**GOAL OF THE EXERCISE**
Please retype the entries below exactly, only from their first line through the line containing "biggest problem. Fortunately, implementation", leaving every picture out.

━━━━━━

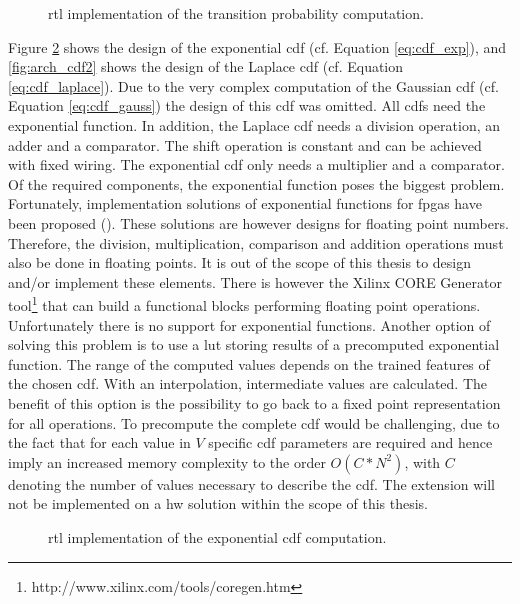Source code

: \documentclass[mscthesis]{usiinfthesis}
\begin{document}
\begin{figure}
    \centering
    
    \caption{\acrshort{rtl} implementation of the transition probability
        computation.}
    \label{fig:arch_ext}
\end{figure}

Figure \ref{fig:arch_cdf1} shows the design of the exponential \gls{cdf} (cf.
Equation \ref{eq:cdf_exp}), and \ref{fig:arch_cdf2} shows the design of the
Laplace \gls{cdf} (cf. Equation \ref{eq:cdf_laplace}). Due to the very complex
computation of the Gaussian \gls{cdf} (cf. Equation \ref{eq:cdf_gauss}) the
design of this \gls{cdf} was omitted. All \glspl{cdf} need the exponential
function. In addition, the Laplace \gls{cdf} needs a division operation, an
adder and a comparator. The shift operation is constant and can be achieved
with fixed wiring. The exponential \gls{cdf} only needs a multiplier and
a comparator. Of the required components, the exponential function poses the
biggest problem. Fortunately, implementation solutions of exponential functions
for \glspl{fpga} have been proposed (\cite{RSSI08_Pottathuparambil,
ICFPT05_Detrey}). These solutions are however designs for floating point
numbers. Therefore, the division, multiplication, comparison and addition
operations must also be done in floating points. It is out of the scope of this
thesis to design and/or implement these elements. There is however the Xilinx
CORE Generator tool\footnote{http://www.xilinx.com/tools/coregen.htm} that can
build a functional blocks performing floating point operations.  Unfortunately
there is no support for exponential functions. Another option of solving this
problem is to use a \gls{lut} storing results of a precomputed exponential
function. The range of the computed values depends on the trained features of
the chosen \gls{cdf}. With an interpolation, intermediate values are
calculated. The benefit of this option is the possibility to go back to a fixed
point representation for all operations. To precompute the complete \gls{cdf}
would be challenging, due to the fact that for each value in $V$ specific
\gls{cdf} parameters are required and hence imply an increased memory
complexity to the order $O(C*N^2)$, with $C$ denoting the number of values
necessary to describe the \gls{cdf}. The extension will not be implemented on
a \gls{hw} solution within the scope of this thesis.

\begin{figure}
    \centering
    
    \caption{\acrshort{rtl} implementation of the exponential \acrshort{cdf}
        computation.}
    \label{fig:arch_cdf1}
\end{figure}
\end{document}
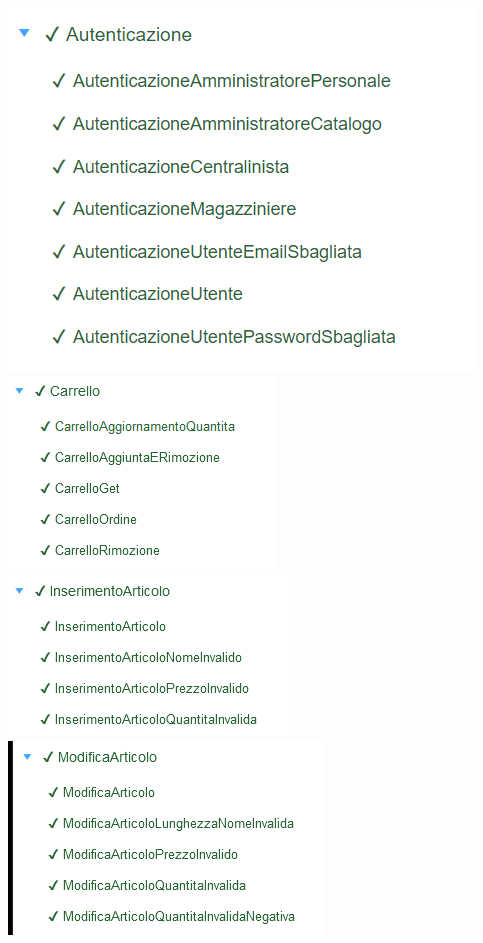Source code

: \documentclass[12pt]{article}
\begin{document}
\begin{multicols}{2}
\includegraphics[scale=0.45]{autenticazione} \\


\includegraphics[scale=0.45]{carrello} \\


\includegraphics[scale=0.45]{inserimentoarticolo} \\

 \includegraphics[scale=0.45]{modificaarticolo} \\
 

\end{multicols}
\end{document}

━━━━━━

**ANSWER SPACE**
Source code

: \documentclass[mscthesis]{usiinfthesis}
\begin{document}
\begin{figure}
    \centering
    
    \caption{\acrshort{rtl} implementation of the transition probability
        computation.}
    \label{fig:arch_ext}
\end{figure}

Figure \ref{fig:arch_cdf1} shows the design of the exponential \gls{cdf} (cf.
Equation \ref{eq:cdf_exp}), and \ref{fig:arch_cdf2} shows the design of the
Laplace \gls{cdf} (cf. Equation \ref{eq:cdf_laplace}). Due to the very complex
computation of the Gaussian \gls{cdf} (cf. Equation \ref{eq:cdf_gauss}) the
design of this \gls{cdf} was omitted. All \glspl{cdf} need the exponential
function. In addition, the Laplace \gls{cdf} needs a division operation, an
adder and a comparator. The shift operation is constant and can be achieved
with fixed wiring. The exponential \gls{cdf} only needs a multiplier and
a comparator. Of the required components, the exponential function poses the
biggest problem. Fortunately, implementation solutions of exponential functions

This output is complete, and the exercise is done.